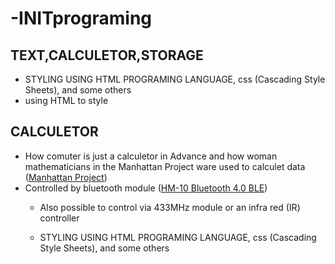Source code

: # -INITprograming
## TEXT,CALCULETOR,STORAGE 

* STYLING USING HTML PROGRAMING LANGUAGE, css (Cascading Style Sheets), and some others
* using HTML to style 

 ## CALCULETOR
* How comuter is just a calculetor in Advance and how woman mathematicians in the Manhattan Project ware used to calculet data  ([Manhattan Project](https://en.wikipedia.org/wiki/Manhattan_Project)) 
* Controlled by bluetooth module ([HM-10 Bluetooth 4.0 BLE](https://www.amazon.com/DSD-TECH-Bluetooth-iBeacon-Arduino/dp/B06WGZB2N4/ref=sr_1_1_sspa?keywords=HM-10-Bluetooth&qid=1554232302&s=gateway&sr=8-1-spons&psc=1))
    * Also possible to control via 433MHz module or an infra red (IR) controller

     * STYLING USING HTML PROGRAMING LANGUAGE, css (Cascading Style Sheets), and some others
        
        
  
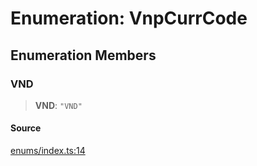 # Enumeration: VnpCurrCode

## Enumeration Members

### VND

> **VND**: `"VND"`

#### Source

[enums/index.ts:14](https://github.com/lehuygiang28/vnpay/blob/e5d2c2c4802c32c8fbad34e0595b2cfeb2281905/src/enums/index.ts#L14)
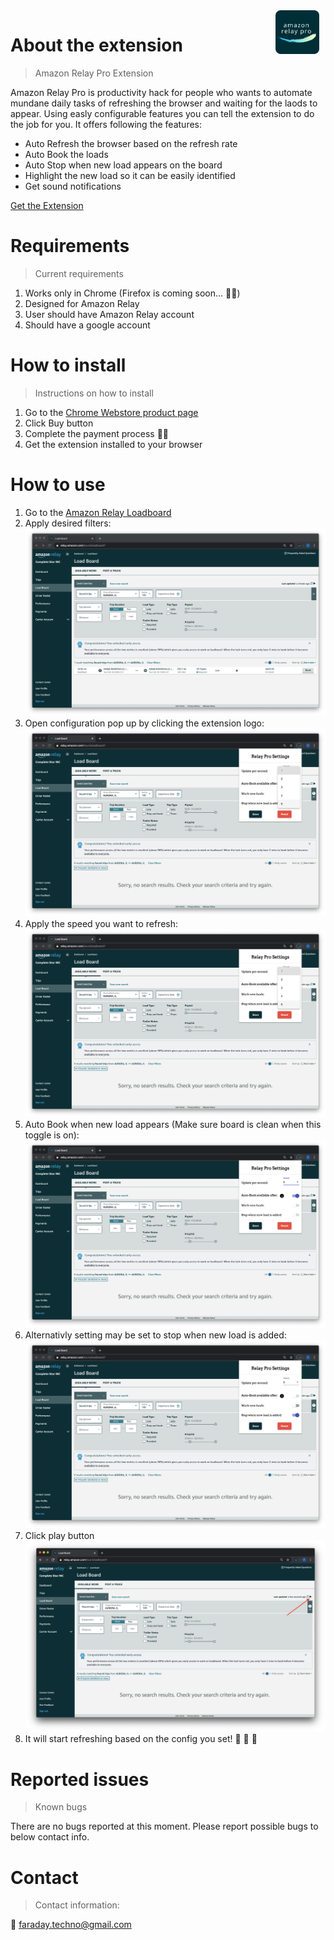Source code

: <img style="float: right; margin-right: 10px" width="70px" height="70px" src="./img/logo.png">

# About the extension
> Amazon Relay Pro Extension

Amazon Relay Pro is productivity hack for people who wants to automate mundane daily tasks of refreshing the browser and waiting for the laods to appear. Using easly configurable features you can tell the extension to do the job for you. 
It offers following the features:
* Auto Refresh the browser based on the refresh rate
* Auto Book the loads
* Auto Stop when new load appears on the board
* Highlight the new load so it can be easily identified 
* Get sound notifications

[Get the Extension](https://chrome.google.com/webstore/detail/amazon-relay-pro/peionlgkagofbcdmkjmnjfbpnfchdkal?hl=en&gl=US&authuser=0)

# Requirements
> Current requirements

1. Works only in Chrome (Firefox is coming soon... 👨‍💻)
2. Designed for Amazon Relay 
3. User should have Amazon Relay account
4. Should have a google account

# How to install
> Instructions on how to install

1. Go to the [Chrome Webstore product page](https://chrome.google.com/webstore/detail/amazon-relay-pro/peionlgkagofbcdmkjmnjfbpnfchdkal?hl=en&gl=US&authuser=0)
2. Click Buy button 
3. Complete the payment process ✍🏼
4. Get the extension installed to your browser

# How to use
1. Go to the [Amazon Relay Loadboard](https://relay.amazon.com/tours/loadboard?)
2. Apply desired filters:
![alt text](./img/filter.png "Filtered Page")
3. Open configuration pop up by clicking the extension logo:
![alt text](./img/open-popup.png "Open pop up")
4. Apply the speed you want to refresh:
![alt text](./img/open-popup.png "Open pop up")
5. Auto Book when new load appears (Make sure board is clean when this toggle is on):
![alt text](./img/auto-book.png "Open pop up")
6. Alternativly setting may be set to stop when new load is added:
![alt text](./img/stop.png "Open pop up")
7. Click play button
![alt text](./img/play-highlight.png "Open pop up")
8. It will start refreshing based on the config you set! 🎉 🎉 🎉



# Reported issues
> Known bugs

There are no bugs reported at this moment. Please report possible bugs to below contact info.

# Contact
> Contact information:

 📨 faraday.techno@gmail.com
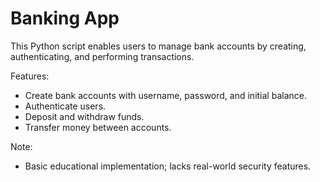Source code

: # Banking App 

This Python script enables users to manage bank accounts by creating, authenticating, and performing transactions.

Features:

- Create bank accounts with username, password, and initial balance.
- Authenticate users.
- Deposit and withdraw funds.
- Transfer money between accounts.

Note:
- Basic educational implementation; lacks real-world security features.



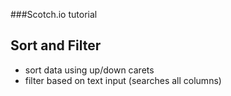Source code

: ###Scotch.io tutorial

## Sort and Filter
- sort data using up/down carets
- filter based on text input (searches all columns) 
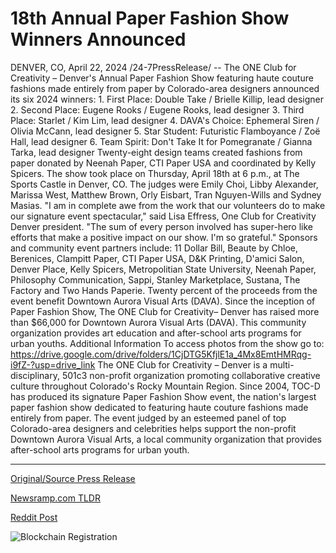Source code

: # 18th Annual Paper Fashion Show Winners Announced

DENVER, CO, April 22, 2024 /24-7PressRelease/ -- The ONE Club for Creativity – Denver's Annual Paper Fashion Show featuring haute couture fashions made entirely from paper by Colorado-area designers announced its six 2024 winners:   1.	First Place: Double Take / Brielle Killip, lead designer 2.	Second Place: Eugene Rooks / Eugene Rooks, lead designer 3.	Third Place: Starlet / Kim Lim, lead designer 4.	DAVA's Choice: Ephemeral Siren / Olivia McCann, lead designer 5.	Star Student: Futuristic Flamboyance / Zoë Hall, lead designer 6.	Team Spirit: Don't Take It for Pomegranate / Gianna Tarka, lead designer  Twenty-eight design teams created fashions from paper donated by Neenah Paper, CTI Paper USA and coordinated by Kelly Spicers.  The show took place on Thursday, April 18th at 6 p.m., at The Sports Castle in Denver, CO. The judges were Emily Choi, Libby Alexander, Marissa West, Matthew Brown, Orly Eisbart, Tran Nguyen-Wills and Sydney Masias.   "I am in complete awe from the work that our volunteers do to make our signature event spectacular," said Lisa Effress, One Club for Creativity Denver president. "The sum of every person involved has super-hero like efforts that make a positive impact on our show. I'm so grateful."   Sponsors and community event partners include: 11 Dollar Bill, Beaute by Chloe, Berenices, Clampitt Paper, CTI Paper USA, D&K Printing, D'amici Salon, Denver Place, Kelly Spicers, Metropolitian State University, Neenah Paper, Philosophy Communication, Sappi, Stanley Marketplace, Sustana, The Factory and Two Hands Paperie.   Twenty percent of the proceeds from the event benefit Downtown Aurora Visual Arts (DAVA). Since the inception of Paper Fashion Show, The ONE Club for Creativity– Denver has raised more than $66,000 for Downtown Aurora Visual Arts (DAVA). This community organization provides art education and after-school arts programs for urban youths.  Additional Information To access photos from the show go to: https://drive.google.com/drive/folders/1CjDTG5KfjlE1a_4Mx8EmtHMRqg-i9fZ-?usp=drive_link  The ONE Club for Creativity – Denver is a multi-disciplinary, 501c3 non-profit organization promoting collaborative creative culture throughout Colorado's Rocky Mountain Region. Since 2004, TOC-D has produced its signature Paper Fashion Show event, the nation's largest paper fashion show dedicated to featuring haute couture fashions made entirely from paper. The event judged by an esteemed panel of top Colorado-area designers and celebrities helps support the non-profit Downtown Aurora Visual Arts, a local community organization that provides after-school arts programs for urban youth. 

---

[Original/Source Press Release](https://www.24-7pressrelease.com/press-release/510245/18th-annual-paper-fashion-show-winners-announced)
                    

[Newsramp.com TLDR](None) 



[Reddit Post](https://www.reddit.com/r/AwardsAndRecognition/comments/1ca4f30/denvers_paper_fashion_show_announces_2024_winners/) 



![Blockchain Registration](https://cdn.newsramp.app/24-7PressRelease/qrcode/244/22/roamkCms.webp)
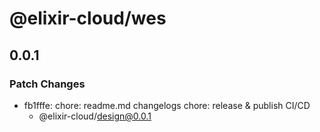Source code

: # @elixir-cloud/wes

## 0.0.1

### Patch Changes

- fb1fffe: chore: readme.md changelogs
  chore: release & publish CI/CD
  - @elixir-cloud/design@0.0.1
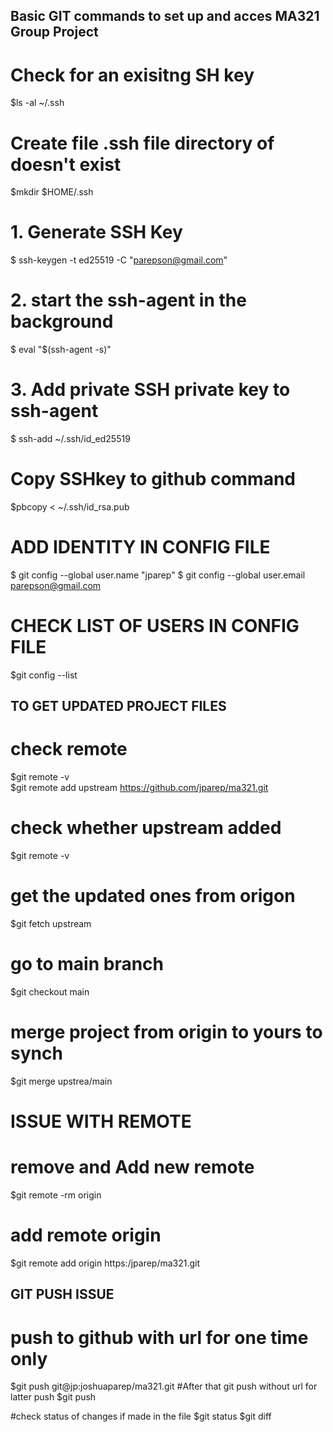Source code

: ## Basic GIT commands to set up and acces MA321 Group Project

# Check for an exisitng SH key
$ls -al ~/.ssh
# Create file .ssh file directory of doesn't exist
$mkdir $HOME/.ssh

# 1. Generate SSH Key
$ ssh-keygen -t ed25519 -C "parepson@gmail.com"
# 2. start the ssh-agent in the background
$ eval "$(ssh-agent -s)"
# 3. Add private SSH private key to ssh-agent
$ ssh-add ~/.ssh/id_ed25519

# Copy SSHkey to github command
$pbcopy < ~/.ssh/id_rsa.pub

# ADD IDENTITY IN CONFIG FILE
$ git config --global user.name "jparep"
$ git config --global user.email parepson@gmail.com

# CHECK LIST OF USERS IN CONFIG FILE
$git config --list


## TO GET UPDATED PROJECT FILES
# check remote
$git remote -v  
$git remote add upstream https://github.com/jparep/ma321.git
# check whether upstream added
$git remote -v 
# get the updated ones from origon
$git fetch upstream 
# go to main branch
$git checkout main 
# merge project from origin to yours to synch
$git merge upstrea/main  

# ISSUE WITH REMOTE
# remove and Add new remote
$git remote -rm origin
# add remote origin
$git remote add origin https:/jparep/ma321.git 

## GIT PUSH ISSUE
# push to github with url for one time only
$git push git@jp:joshuaparep/ma321.git
#After that git push without url for latter push
$git push

#check status of changes if made in the file
$git status
$git diff

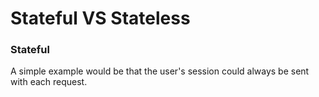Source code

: # Stateful VS Stateless

### Stateful

A simple example would be that the user's session could always be sent with each request.
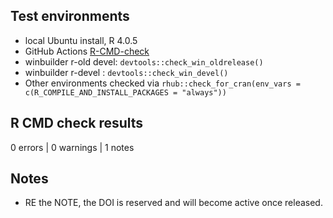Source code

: ## Test environments
* local Ubuntu install, R 4.0.5
* GitHub Actions [R-CMD-check](https://github.com/jessecambon/tidygeocoder/blob/main/.github/workflows/check-full.yaml)
* winbuilder r-old devel: `devtools::check_win_oldrelease()`
* winbuilder r-devel : `devtools::check_win_devel()`
* Other environments checked via `rhub::check_for_cran(env_vars = c(R_COMPILE_AND_INSTALL_PACKAGES = "always"))`

## R CMD check results

0 errors | 0 warnings | 1 notes

## Notes 

- RE the NOTE, the DOI is reserved and will become active once released.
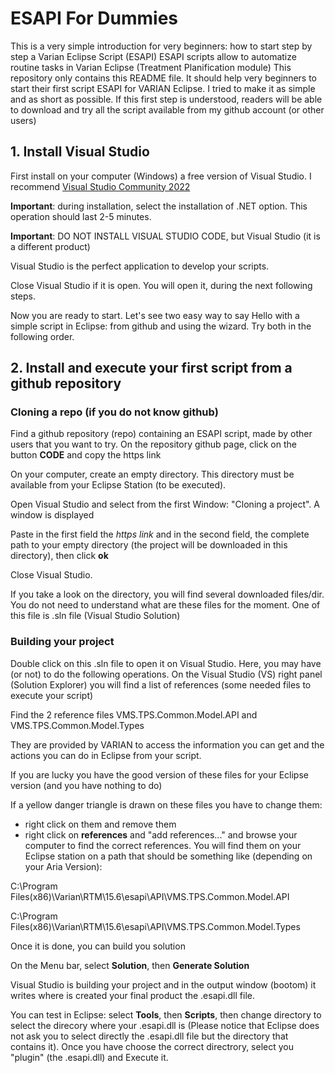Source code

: # ESAPI For Dummies

This is a very simple introduction for very beginners: how to start step by step a Varian Eclipse Script (ESAPI)
ESAPI scripts allow to automatize routine tasks in Varian Eclipse (Treatment Planification module)
This repository only contains this README file. It should help very beginners to start their first script ESAPI for VARIAN Eclipse.
I tried to make it as simple and as short as possible.
If this first step is understood, readers will be able to download and try all the script available from my github account (or other users)

## 1. Install Visual Studio
First install on your computer (Windows) a free version of Visual Studio. I recommend  [Visual Studio Community 2022](https://visualstudio.microsoft.com/fr/vs/community/)

**Important**: during installation, select the installation of .NET option. This operation should last 2-5 minutes. 

**Important**: DO NOT INSTALL VISUAL STUDIO CODE, but Visual Studio (it is a different product)

Visual Studio is the perfect application to develop your scripts. 

Close Visual Studio if it is open. You will open it, during the next following steps. 

Now you are ready to start. Let's see two easy way to say Hello with a simple script in Eclipse: from github and using the wizard. Try both in the following order. 

##  2. Install and execute your first script from a github repository
### Cloning a repo (if you do not know github)
Find a github repository (repo) containing an ESAPI script, made by other users that you want to try.
On the repository github page, click on the button **CODE** and copy the https link 

On your computer, create an empty directory. This directory must be available from your Eclipse Station (to be executed).

Open Visual Studio and select from the first Window: "Cloning a project". A window is displayed

Paste in the first field the *https link* and in the second field, the complete path to your empty directory (the project will be downloaded in this directory), then click **ok**


Close Visual Studio.

If you take a look on the directory, you will find several downloaded files/dir. You do not need to understand what are these files for the moment.
One of this file is .sln file (Visual Studio Solution)
### Building your project
Double click on this .sln file to open it on Visual Studio. 
Here, you may have (or not) to do the following operations. On the Visual Studio (VS) right panel (Solution Explorer) you will find a list of references (some needed files to execute your script)

Find the 2 reference files VMS.TPS.Common.Model.API and VMS.TPS.Common.Model.Types

They are provided by VARIAN to access the information you can get and the actions you can do in Eclipse from your script.

If you are lucky you have the good version of these files for your Eclipse version (and you have nothing to do)

If a yellow danger triangle is drawn on these files you have to change them: 
- right click on them and remove them
- right click on **references** and "add references..." and browse your computer to find the correct references.
  You will find them on your Eclipse station on a path that should be something like (depending on your Aria Version):
  
C:\Program Files(x86)\Varian\RTM\15.6\esapi\API\VMS.TPS.Common.Model.API
  
C:\Program Files(x86)\Varian\RTM\15.6\esapi\API\VMS.TPS.Common.Model.Types

Once it is done, you can build you solution 

On the Menu bar, select **Solution**, then **Generate Solution**

Visual Studio is building your project and in the output window (bootom) it writes where is created your final product the .esapi.dll file. 

You can test in Eclipse: select **Tools**, then **Scripts**, then change directory to select the direcory where your .esapi.dll is (Please notice that Eclipse does not ask you to select directly the .esapi.dll file but the directory that contains it). Once you have choose the correct directrory, select you "plugin" (the .esapi.dll)  and Execute it.




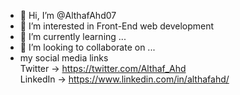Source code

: - 👋 Hi, I’m @AlthafAhd07
- 👀 I’m interested in Front-End web development
- 🌱 I’m currently learning ...
- 💞️ I’m looking to collaborate on ...
- my social media links\
    Twitter -> https://twitter.com/Althaf_Ahd \
    LinkedIn -> https://www.linkedin.com/in/althafahd/

<!---
AlthafAhd07/AlthafAhd07 is a ✨ special ✨ repository because its `README.md` (this file) appears on your GitHub profile.
You can click the Preview link to take a look at your changes.
--->
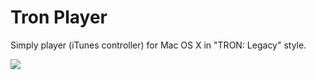 Tron Player
===========

Simply player (iTunes controller) for Mac OS X in "TRON: Legacy" style. 

[![](http://i.imgur.com/8yW5J.png)](http://i.imgur.com/8yW5J.png)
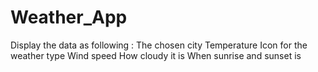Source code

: # Weather_App
Display the data as following :  The chosen city Temperature Icon for the weather type Wind speed How cloudy it is When sunrise and sunset is
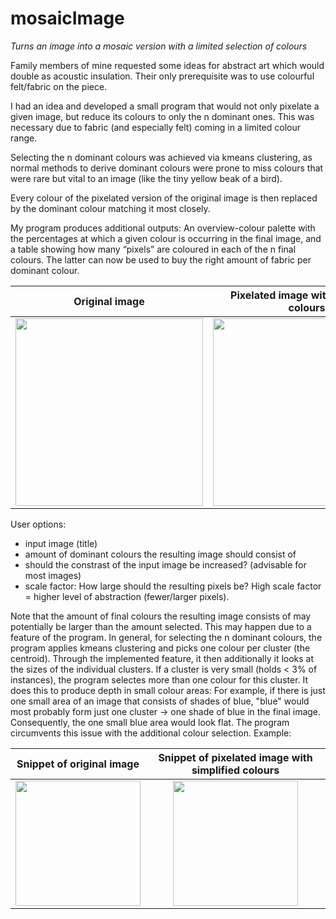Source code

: # mosaicImage
*Turns an image into a mosaic version with a limited selection of colours*

Family members of mine requested some ideas for abstract art which would double as acoustic insulation. Their only prerequisite was to use colourful felt/fabric on the piece. 

I had an idea and developed a small program that would not only pixelate a given image, but reduce its colours to only the n dominant ones. This was necessary due to fabric (and especially felt) coming in a limited colour range. 

Selecting the n dominant colours was achieved via kmeans clustering, as normal methods to derive dominant colours were prone to miss colours that were rare but vital to an image (like the tiny yellow beak of a bird). 

Every colour of the pixelated version of the original image is then replaced by the dominant colour matching it most closely. 

My program produces additional outputs: An overview-colour palette with the percentages at which a given colour is occurring in the final image, and a table showing how many “pixels” are coloured in each of the n final colours. The latter can now be used to buy the right amount of fabric per dominant colour.

Original image           | Pixelated image with simplified colours      |  Colour palette 
:-----------------------:|:----------------------------------------------:|:---------------:
<img src="https://user-images.githubusercontent.com/53763279/156440543-2a3710ce-6467-4b5a-8daf-d7da86e2e4c4.JPG" height="300" > | <img src="https://user-images.githubusercontent.com/53763279/156440552-49313705-84f2-46ba-bf6f-bd62197e6fce.jpg" height="300" > | <img src="https://user-images.githubusercontent.com/53763279/156440567-afb4a6e3-293a-408e-b319-e2f7a13ac621.jpg" height="300" >

User options: 
- input image (title)
- amount of dominant colours the resulting image should consist of 
- should the constrast of the input image be increased? (advisable for most images)
- scale factor: How large should the resulting pixels be? High scale factor = higher level of abstraction (fewer/larger pixels). 

Note that the amount of final colours the resulting image consists of may potentially be larger than the amount selected. This may happen due to a feature of the program. In general, for selecting the n dominant colours, the program applies kmeans clustering and picks one colour per cluster (the centroid). Through the implemented feature, it then additionally it looks at the sizes of the individual clusters. If a cluster is very small (holds < 3% of instances), the program selectes more than one colour for this cluster. It does this to produce depth in small colour areas: For example, if there is just one small area of an image that consists of shades of blue, "blue" would most probably form just one cluster -> one shade of blue in the final image. Consequently, the one small blue area would look flat. The program circumvents this issue with the additional colour selection. Example: 

Snippet of original image           | Snippet of pixelated image with simplified colours     
:----------------------------------:|:-----------------------------------------------------:
<img src="https://user-images.githubusercontent.com/53763279/156447009-59f63d87-94e5-4769-9746-95563942e5c5.png" height="200" > | <img src="https://user-images.githubusercontent.com/53763279/156447043-f1dc30b9-ef6f-458a-a180-4eff7b00a0d6.png" height="200" >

-------

Activity » From the records above, give again only the part that opens with the line containing "Tron Player" and closes with the line containing "I had an idea". Keep both ends but drop the pictures.

Solution to the problem »
 Tron Player
===========

Simply player (iTunes controller) for Mac OS X in "TRON: Legacy" style. 

[![](http://i.imgur.com/8yW5J.png)](http://i.imgur.com/8yW5J.png)
Source code

: # Weather_App
Display the data as following :  The chosen city Temperature Icon for the weather type Wind speed How cloudy it is When sunrise and sunset is
Source code

: # mosaicImage
*Turns an image into a mosaic version with a limited selection of colours*

Family members of mine requested some ideas for abstract art which would double as acoustic insulation. Their only prerequisite was to use colourful felt/fabric on the piece. 

I had an idea and developed a small program that would not only pixelate a given image, but reduce its colours to only the n dominant ones. This was necessary due to fabric (and especially felt) coming in a limited colour range. 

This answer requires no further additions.